Duplicate Customer Finder

Read-only: finds likely duplicate customer records by matching email, phone, or name combinations.

shopify-admin-duplicate-customer-finder


Purpose

Scans the customer database for likely duplicate records using email, phone, and name matching. Duplicate customer records cause split order history, incorrect LTV calculations, and incorrect marketing segmentation. Read-only — no mutations.


Prerequisites

  • Authenticated Shopify CLI session: shopify store auth --store --scopes read_customers
  • API scopes: read_customers

  • Parameters


    ParameterTypeRequiredDefaultDescription
    storestringyesStore domain (e.g., mystore.myshopify.com)
    match_onstringnoemailMatch strategy: email, phone, name, or all
    min_ordersintegerno0Only flag duplicates where at least one record has this many orders
    formatstringnohumanOutput format: human or json

    Safety


    > ℹ️ Read-only skill — no mutations are executed.
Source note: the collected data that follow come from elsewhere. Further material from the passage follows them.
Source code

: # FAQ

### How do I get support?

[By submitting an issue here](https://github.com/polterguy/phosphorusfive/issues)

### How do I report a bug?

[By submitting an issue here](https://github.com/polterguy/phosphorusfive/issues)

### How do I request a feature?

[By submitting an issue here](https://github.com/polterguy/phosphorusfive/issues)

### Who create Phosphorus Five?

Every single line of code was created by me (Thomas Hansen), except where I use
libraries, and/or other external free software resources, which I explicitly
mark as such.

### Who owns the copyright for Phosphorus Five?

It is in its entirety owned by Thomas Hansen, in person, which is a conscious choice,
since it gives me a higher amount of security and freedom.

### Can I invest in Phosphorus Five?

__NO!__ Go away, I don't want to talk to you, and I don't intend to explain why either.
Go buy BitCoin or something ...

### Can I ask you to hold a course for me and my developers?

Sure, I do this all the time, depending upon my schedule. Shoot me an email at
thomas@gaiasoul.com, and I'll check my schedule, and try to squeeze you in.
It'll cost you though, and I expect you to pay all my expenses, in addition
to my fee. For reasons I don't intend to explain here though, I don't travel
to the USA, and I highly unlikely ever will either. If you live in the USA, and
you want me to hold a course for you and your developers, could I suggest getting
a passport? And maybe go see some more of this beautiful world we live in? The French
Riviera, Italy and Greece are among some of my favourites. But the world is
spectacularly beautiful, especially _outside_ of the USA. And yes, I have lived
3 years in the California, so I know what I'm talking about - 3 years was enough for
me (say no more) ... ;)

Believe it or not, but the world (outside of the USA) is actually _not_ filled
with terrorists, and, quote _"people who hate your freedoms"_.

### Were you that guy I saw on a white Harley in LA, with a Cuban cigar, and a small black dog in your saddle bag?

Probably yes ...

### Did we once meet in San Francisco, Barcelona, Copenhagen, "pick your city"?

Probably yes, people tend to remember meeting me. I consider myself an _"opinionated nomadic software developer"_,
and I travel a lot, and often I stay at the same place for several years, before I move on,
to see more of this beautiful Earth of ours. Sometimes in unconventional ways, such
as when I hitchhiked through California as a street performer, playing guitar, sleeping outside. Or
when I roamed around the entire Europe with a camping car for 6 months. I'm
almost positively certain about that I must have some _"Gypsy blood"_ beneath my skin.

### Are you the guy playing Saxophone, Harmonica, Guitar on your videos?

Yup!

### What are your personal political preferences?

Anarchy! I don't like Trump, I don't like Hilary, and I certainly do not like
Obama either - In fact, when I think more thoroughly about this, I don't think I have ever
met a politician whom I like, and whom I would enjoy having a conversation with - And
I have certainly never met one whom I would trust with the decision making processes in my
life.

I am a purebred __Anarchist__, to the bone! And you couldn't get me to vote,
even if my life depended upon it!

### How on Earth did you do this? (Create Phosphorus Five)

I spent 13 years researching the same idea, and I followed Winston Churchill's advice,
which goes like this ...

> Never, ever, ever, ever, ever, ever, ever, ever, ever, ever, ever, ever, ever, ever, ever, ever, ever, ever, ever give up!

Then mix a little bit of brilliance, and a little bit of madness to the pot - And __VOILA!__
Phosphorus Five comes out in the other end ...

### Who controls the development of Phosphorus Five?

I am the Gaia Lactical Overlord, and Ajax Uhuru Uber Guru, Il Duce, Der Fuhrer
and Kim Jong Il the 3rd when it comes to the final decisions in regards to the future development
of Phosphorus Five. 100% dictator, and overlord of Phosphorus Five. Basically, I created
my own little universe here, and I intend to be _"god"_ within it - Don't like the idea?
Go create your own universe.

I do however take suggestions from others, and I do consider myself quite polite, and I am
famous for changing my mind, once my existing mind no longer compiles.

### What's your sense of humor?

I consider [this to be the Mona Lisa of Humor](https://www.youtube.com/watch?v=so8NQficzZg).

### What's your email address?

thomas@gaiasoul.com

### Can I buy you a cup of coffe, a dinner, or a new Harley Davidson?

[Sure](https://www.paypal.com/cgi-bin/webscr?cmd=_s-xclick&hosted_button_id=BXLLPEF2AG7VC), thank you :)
Safe to run at any time. Duplicate merging is not supported by the Shopify Admin API — flagged duplicates must be merged manually in Shopify Admin.


    Workflow Steps


  • OPERATION: customers — query
  • Inputs: first: 250, select email, phone, firstName, lastName, numberOfOrders, totalSpentV2, pagination cursor

    Expected output: All customers with contact and order data; paginate until hasNextPage: false


  • Build in-memory lookup maps:
  • email → [customer_ids]
  • phone → [customer_ids] (if match_on includes phone)
  • "firstName lastName" → [customer_ids] (if match_on includes name)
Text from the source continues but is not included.